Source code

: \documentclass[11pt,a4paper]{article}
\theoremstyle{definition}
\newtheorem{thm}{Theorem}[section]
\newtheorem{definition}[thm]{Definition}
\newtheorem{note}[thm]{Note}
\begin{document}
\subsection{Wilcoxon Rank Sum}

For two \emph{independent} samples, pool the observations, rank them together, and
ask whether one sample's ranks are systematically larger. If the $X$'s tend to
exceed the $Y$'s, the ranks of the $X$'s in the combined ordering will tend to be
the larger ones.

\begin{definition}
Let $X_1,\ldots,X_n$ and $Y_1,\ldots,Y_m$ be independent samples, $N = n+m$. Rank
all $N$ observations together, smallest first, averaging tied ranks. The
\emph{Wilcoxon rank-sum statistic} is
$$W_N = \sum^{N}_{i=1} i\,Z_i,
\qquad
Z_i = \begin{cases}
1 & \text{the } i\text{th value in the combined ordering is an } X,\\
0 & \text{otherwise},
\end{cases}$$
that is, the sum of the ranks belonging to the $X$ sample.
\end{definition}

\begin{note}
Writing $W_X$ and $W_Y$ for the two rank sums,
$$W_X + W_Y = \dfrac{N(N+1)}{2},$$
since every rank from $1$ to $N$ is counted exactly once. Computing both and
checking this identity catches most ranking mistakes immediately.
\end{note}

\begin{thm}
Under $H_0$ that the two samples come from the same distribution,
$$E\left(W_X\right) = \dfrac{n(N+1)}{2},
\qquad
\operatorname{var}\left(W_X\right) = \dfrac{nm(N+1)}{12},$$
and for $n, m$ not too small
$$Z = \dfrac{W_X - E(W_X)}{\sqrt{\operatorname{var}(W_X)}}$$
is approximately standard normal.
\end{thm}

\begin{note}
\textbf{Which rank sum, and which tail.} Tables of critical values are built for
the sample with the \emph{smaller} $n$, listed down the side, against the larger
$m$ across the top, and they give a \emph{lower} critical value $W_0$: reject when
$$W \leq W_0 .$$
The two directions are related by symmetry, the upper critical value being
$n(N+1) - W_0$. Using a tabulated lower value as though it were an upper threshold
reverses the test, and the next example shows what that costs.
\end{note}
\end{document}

* [What to produce]: Check each line of the data above, and please copy the ones in which the string "from" occurs.

* [Task response]:
since every rank from $1$ to $N$ is counted exactly once. Computing both and
Under $H_0$ that the two samples come from the same distribution,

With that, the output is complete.